MIEJSKI OŚRODEK SPORTU
I REKREACJI W KIELCACH
    KALENDARZ IMPREZ
    Aktualności
    19 października 2015, 12:59

    -Dwa razy przegrałem o jedną sekundę, teraz wreszcie byłem pierwszy - mówi Łukasz Woźniak

    Znakomitą passę ma Łukasz Woźniak, mieszkający w Strawczynie biegacz KKL Kielce. W siedmiu ostatnich startach zanotował sześć zwycięstw, raz zajął drugie miejsce. Po to ostatnie sięgnął 18 października w 4. Kieleckiej Dysze. Wynikiem 34 minuty i 38 sekund ustanowił też rekord trasy.

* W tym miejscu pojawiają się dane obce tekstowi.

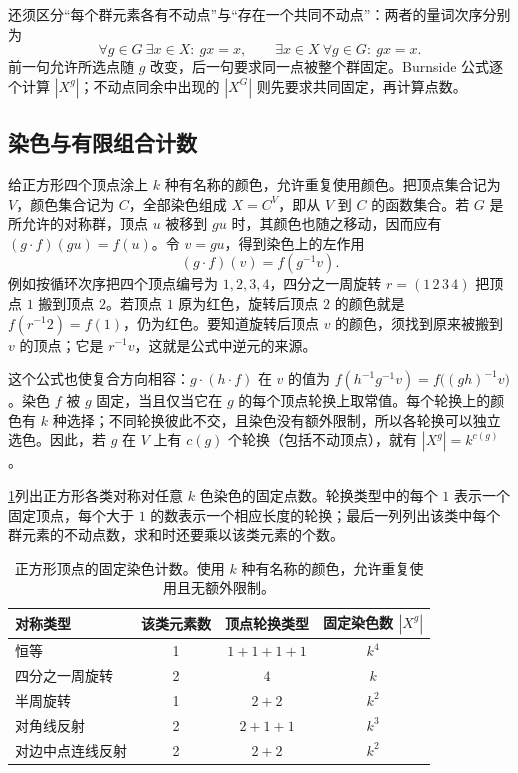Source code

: \ProseParagraphBreak
还须区分“每个群元素各有不动点”与“存在一个共同不动点”：两者的量词次序分别为
\[
	\forall g\in G\ \exists x\in X:\ gx=x, \qquad \exists x\in X\ \forall g\in G:\ gx=x.
\]
前一句允许所选点随 \(g\) 改变，后一句要求同一点被整个群固定。Burnside 公式逐个计算 \(|X^g|\)；不动点同余中出现的 \(|X^G|\) 则先要求共同固定，再计算点数。

\subsection{染色与有限组合计数}
\label{b1:subsec:0403:02}

给正方形四个顶点涂上 \(k\) 种有名称的颜色，允许重复使用颜色。把顶点集合记为 \(V\)，颜色集合记为 \(C\)，全部染色组成 \(X=C^V\)，即从 \(V\) 到 \(C\) 的函数集合。若 \(G\) 是所允许的对称群，顶点 \(u\) 被移到 \(gu\) 时，其颜色也随之移动，因而应有 \((g\cdot f)(gu)=f(u)\)。令 \(v=gu\)，得到染色上的左作用
\[
	(g\cdot f)(v)=f(g^{-1}v).
\]
例如按循环次序把四个顶点编号为 \(1,2,3,4\)，四分之一周旋转 \(r=(1\,2\,3\,4)\) 把顶点 \(1\) 搬到顶点 \(2\)。若顶点 \(1\) 原为红色，旋转后顶点 \(2\) 的颜色就是 \(f(r^{-1}2)=f(1)\)，仍为红色。要知道旋转后顶点 \(v\) 的颜色，须找到原来被搬到 \(v\) 的顶点；它是 \(r^{-1}v\)，这就是公式中逆元的来源。

\ProseParagraphBreak
这个公式也使复合方向相容：\(g\cdot(h\cdot f)\) 在 \(v\) 的值为 \(f(h^{-1}g^{-1}v)=f\bigl((gh)^{-1}v\bigr)\)。染色 \(f\) 被 \(g\) 固定，当且仅当它在 \(g\) 的每个顶点轮换上取常值。每个轮换上的颜色有 \(k\) 种选择；不同轮换彼此不交，且染色没有额外限制，所以各轮换可以独立选色。因此，若 \(g\) 在 \(V\) 上有 \(c(g)\) 个轮换（包括不动顶点），就有 \(|X^g|=k^{c(g)}\)。

\ProseParagraphBreak
\cref{b1:tab:square-fixed-colorings}列出正方形各类对称对任意 \(k\) 色染色的固定点数。轮换类型中的每个 \(1\) 表示一个固定顶点，每个大于 \(1\) 的数表示一个相应长度的轮换；最后一列列出该类中每个群元素的不动点数，求和时还要乘以该类元素的个数。

\begin{table}[htbp]
	\centering
	\caption[正方形顶点的固定染色计数]{正方形顶点的固定染色计数。使用 \(k\) 种有名称的颜色，允许重复使用且无额外限制。}
	\label{b1:tab:square-fixed-colorings}
	\begin{tabular}{lccc}
		\toprule
		对称类型 & 该类元素数 & 顶点轮换类型 & 固定染色数 \(|X^g|\) \\
		\midrule
		恒等 & 1 & \(1+1+1+1\) & \(k^4\) \\
		四分之一周旋转 & 2 & \(4\) & \(k\) \\
		半周旋转 & 1 & \(2+2\) & \(k^2\) \\
		对角线反射 & 2 & \(2+1+1\) & \(k^3\) \\
		对边中点连线反射 & 2 & \(2+2\) & \(k^2\) \\
		\bottomrule
	\end{tabular}
\end{table}

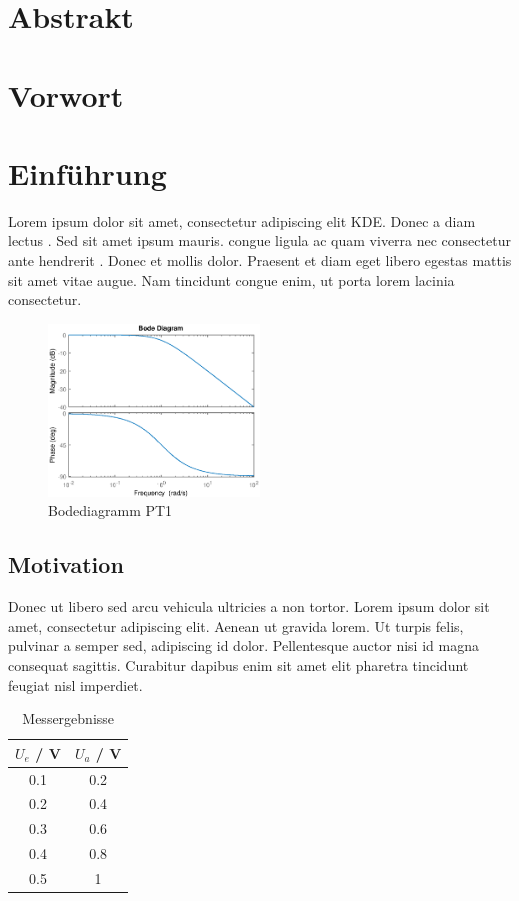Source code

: \documentclass[a4paper,12pt]{article}
\begin{document}
\section*{Abstrakt}
\newpage
\section*{Vorwort}
\newpage
{}
\tableofcontents
\newpage
\section{Einführung}
Lorem ipsum dolor sit amet, consectetur adipiscing elit \ac{KDE}. Donec a diam lectus \cite{Accardi.2010}. Sed sit amet ipsum mauris.  congue ligula ac quam viverra nec consectetur ante hendrerit \cite{Lewis.2010}. Donec et mollis dolor. Praesent et diam eget libero egestas mattis sit amet vitae augue. Nam tincidunt congue enim, ut porta lorem lacinia consectetur. 

\begin{figure}[h]
\center \includegraphics[width=0.5\textwidth]{Bilder/PT1/PT1.eps}
\caption{Bodediagramm PT1}
\end{figure}

\subsection{Motivation}
Donec ut libero sed arcu vehicula ultricies a non tortor. Lorem ipsum dolor sit amet, consectetur adipiscing elit. Aenean ut gravida lorem. Ut turpis felis, pulvinar a semper sed, adipiscing id dolor. Pellentesque auctor nisi id magna consequat sagittis. Curabitur dapibus enim sit amet elit pharetra tincidunt feugiat nisl imperdiet.

\begin{table}[h]
	\center
	\begin{tabular}[h]{|c|c|}
		\hline
		$U_e$ / V& $U_a$ / V\\ \hline
		0.1 & 0.2 \\ \hline
		0.2 & 0.4 \\ \hline
		0.3 & 0.6 \\ \hline
		0.4 & 0.8 \\ \hline
		0.5 & 1 \\ \hline
	\end{tabular}
	\caption{Messergebnisse}
\end{table}
\end{document}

    - Trasa była wymagająca, szczególnie podbiegi. Od początku narzuciłem ostre tempo. Sukcesywnie powiększałem przewagę. Z nikim nie musiałem się ścigać. Smak zwycięstwa ciągnął mnie do mety. Jak widać, rywale są daleko za mną. Nie wierzyłem, że pobiję rekord trasy. Udało się i z tego bardzo się cieszę - powiedział Łukasz Woźniak, czołowy biegacz województwa świętokrzyskiego.

    To był jego trzeci start w tym biegu. -W ubiegłym roku o sekundę przegrałem z Dawidem Kubcem, dwa lata temu z Sylwkiem Lepiarzem, również o sekundę. Przed tym startem powiedziałem sobie - w końcu muszę wygrać. I dopiąłem swego - dodał Łukasz Woźniak.

    Podkreślił też bardzo dobrą organizację biegu. -Brawa dla organizatorów, wszystko było przygotowane perfekcyjnie. Fajnie, że jest taka impreza w Kielcach. Widać, że jest na nią duże zapotrzebowanie - podkreślił zwycięzca 4. Kieleckiej Dychy. 

    (Zadowolony Łukasz Woźniak na mecie 4. Kieleckiej Dychy. Wreszcie dopiął swego i zwyciężył.)